After years of chasing her down, ICE finally got their hands on Vizguerra Monday when she was in the parking lot of the Target store in Denver where she worked, according to Jordan Garcia, another immigrant-rights activist, told the New York Times.

Former Denver ICE chief John Fabbricatore spent 15 years trying to collar the Vizguerra, whom he calls a “horrible and smug” criminal, who led the “abolish ICE movement” in Colorado.

“We’ve known about her for years and she’s gone through the whole immigration process,” Fabbricatore told The Post.

“This woman should’ve been removed in 2009,” he added.

She is now awaiting deportation in an ICE detention center in Aurora.

Vizguerra crossed the Texas border illegally in 1997, an ICE spokesperson told The Post.
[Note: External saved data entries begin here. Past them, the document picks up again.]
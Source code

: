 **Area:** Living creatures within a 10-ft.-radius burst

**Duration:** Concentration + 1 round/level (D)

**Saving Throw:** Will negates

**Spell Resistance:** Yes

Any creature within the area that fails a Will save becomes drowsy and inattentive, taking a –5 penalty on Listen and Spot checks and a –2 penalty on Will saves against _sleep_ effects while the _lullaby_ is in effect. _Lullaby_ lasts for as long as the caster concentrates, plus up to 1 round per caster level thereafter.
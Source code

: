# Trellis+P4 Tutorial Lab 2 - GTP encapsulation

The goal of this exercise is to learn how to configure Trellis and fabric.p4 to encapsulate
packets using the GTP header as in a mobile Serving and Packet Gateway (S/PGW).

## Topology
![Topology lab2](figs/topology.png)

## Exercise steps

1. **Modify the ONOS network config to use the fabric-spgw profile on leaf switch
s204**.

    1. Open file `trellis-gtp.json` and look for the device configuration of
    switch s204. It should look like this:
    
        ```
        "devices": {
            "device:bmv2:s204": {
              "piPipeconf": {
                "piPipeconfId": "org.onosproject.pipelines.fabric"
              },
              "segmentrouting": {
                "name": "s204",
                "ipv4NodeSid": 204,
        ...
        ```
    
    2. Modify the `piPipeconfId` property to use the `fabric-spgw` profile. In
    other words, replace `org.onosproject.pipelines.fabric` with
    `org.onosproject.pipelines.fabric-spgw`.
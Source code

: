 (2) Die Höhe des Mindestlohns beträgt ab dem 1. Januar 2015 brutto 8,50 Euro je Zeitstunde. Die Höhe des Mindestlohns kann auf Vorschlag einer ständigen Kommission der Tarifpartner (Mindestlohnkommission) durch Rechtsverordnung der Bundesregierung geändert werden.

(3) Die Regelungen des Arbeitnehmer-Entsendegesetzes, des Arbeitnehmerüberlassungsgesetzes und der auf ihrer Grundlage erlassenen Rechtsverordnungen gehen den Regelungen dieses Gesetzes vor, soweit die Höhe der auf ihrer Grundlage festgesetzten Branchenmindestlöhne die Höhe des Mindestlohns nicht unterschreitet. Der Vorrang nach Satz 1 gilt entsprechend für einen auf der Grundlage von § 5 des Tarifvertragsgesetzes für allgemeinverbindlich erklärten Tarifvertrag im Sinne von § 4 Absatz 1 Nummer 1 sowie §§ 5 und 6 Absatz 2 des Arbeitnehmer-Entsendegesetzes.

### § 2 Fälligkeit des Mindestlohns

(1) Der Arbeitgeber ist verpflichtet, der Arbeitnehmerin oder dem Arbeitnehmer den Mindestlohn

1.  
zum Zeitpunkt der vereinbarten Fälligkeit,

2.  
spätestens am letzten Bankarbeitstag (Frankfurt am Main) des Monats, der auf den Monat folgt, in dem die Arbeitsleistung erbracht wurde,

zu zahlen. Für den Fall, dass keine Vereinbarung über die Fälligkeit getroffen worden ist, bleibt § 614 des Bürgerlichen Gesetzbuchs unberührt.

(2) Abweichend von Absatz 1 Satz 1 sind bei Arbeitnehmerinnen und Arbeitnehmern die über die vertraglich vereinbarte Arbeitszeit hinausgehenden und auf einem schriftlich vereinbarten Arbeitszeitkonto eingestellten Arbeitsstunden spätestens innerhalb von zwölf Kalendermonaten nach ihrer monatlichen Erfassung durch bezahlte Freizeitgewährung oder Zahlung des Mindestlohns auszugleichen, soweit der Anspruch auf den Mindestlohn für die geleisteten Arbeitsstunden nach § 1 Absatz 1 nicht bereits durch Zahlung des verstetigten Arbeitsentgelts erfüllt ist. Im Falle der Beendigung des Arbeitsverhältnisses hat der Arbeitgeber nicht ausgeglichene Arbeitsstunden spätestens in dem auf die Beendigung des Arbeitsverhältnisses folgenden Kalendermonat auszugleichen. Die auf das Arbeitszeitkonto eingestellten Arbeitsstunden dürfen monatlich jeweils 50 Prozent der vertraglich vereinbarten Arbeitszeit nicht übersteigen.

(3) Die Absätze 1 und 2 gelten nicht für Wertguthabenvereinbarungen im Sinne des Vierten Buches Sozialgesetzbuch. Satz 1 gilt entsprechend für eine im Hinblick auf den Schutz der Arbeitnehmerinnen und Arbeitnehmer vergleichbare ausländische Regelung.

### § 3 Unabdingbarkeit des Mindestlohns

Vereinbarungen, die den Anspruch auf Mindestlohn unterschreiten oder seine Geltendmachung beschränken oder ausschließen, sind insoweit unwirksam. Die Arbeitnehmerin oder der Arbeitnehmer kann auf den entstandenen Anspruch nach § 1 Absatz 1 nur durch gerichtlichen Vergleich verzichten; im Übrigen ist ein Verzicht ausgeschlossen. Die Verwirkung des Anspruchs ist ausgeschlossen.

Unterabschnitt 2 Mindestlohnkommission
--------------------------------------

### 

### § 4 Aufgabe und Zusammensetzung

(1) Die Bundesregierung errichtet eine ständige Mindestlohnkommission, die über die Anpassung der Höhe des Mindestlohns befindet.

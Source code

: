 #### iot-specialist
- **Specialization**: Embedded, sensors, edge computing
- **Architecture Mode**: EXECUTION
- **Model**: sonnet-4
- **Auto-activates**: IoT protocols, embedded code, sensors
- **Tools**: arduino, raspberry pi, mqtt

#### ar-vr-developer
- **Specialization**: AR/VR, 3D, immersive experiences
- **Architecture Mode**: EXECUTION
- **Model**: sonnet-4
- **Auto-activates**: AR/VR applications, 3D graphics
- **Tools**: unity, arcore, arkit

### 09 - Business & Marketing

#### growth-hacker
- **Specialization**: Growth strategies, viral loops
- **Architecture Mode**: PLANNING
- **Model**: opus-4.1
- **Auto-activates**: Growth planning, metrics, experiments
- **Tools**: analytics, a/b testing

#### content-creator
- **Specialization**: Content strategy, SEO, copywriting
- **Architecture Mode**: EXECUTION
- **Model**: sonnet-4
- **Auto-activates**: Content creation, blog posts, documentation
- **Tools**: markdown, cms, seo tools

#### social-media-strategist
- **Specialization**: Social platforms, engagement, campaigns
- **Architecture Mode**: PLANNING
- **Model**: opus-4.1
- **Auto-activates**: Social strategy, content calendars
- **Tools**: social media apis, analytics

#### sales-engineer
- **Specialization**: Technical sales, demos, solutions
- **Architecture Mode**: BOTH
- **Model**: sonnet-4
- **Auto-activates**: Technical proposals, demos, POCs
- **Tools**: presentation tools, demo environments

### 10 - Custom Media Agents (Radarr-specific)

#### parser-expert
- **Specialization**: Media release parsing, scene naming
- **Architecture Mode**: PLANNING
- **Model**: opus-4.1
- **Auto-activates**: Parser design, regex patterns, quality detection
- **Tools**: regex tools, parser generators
She first found herself the target of ICE in 2009 during the Obama administration, when she was pulled over in Denver and found to have a fake Social Security card with her own name and birth date but someone else’s number on it.

At the time, the Mexican national claimed she didn’t know the number was someone else’s.

Two months later, Vizguerra was caught driving without a license and insurance, ICE said.

An immigration judge gave Vizguerra the opportunity to leave the US on her own terms, which she failed to do.

The next year, she left for Mexico while she was appealing her removal and then crossed again into the US illegally and was subsequently convicted of illegal entry, a felony which resulted in a year of probation, ICE said.

She again received a deportation order in 2013. But the Obama administration paused the order, allowing her to stay.

But when Trump entered office for the first time, her removal order was reinstated. However, her attorney “notified ICE that she would be taking sanctuary in the First Unitarian Society Church in Denver and would not be reporting to ICE as ordered,” the agency said.

Vizguerra moved into the basement of the Colorado church with her three youngest children in 2019, all of whom were born in the US, where they sought refuge on-and-off for the next three years.

She was even given the opportunity to leave on her own on a commercial flight through a deal Fabbricatore and her attorney agreed to, but she failed to depart and again went into hiding in another church, according to the former ICE chief.

“She was supposed to go to the Denver airport the next day instead of going, she goes into another church and claimed sanctuary in that other church, totally screwing over the agreement. So again, she lies and doesn’t remove herself,” said Fabbricatore.

She later tried to get a visa, claiming she was a victim of a crime, but her application was denied.

But when President Joe Biden came into power, the feds again paused her deportation until February 2024.

In response to Vizguerra’s latest arrest, Denver Mayor Mike Johnston accused the Trump administration of carrying out “Putin-style persecution of political dissidents.”

“This is not immigration enforcement intended to keep our country safe,” he said in a statement.

Vizguerra’s attorneys argued that ICE is trying to deport her based on an illegitimate order from her 2009 arrest.

“If ICE proceeds with trying to remove her without legal authority, it sends a chilling message about the agency’s disregard for due process and the rule of law,” one of the attorneys, Laura Lichter, said.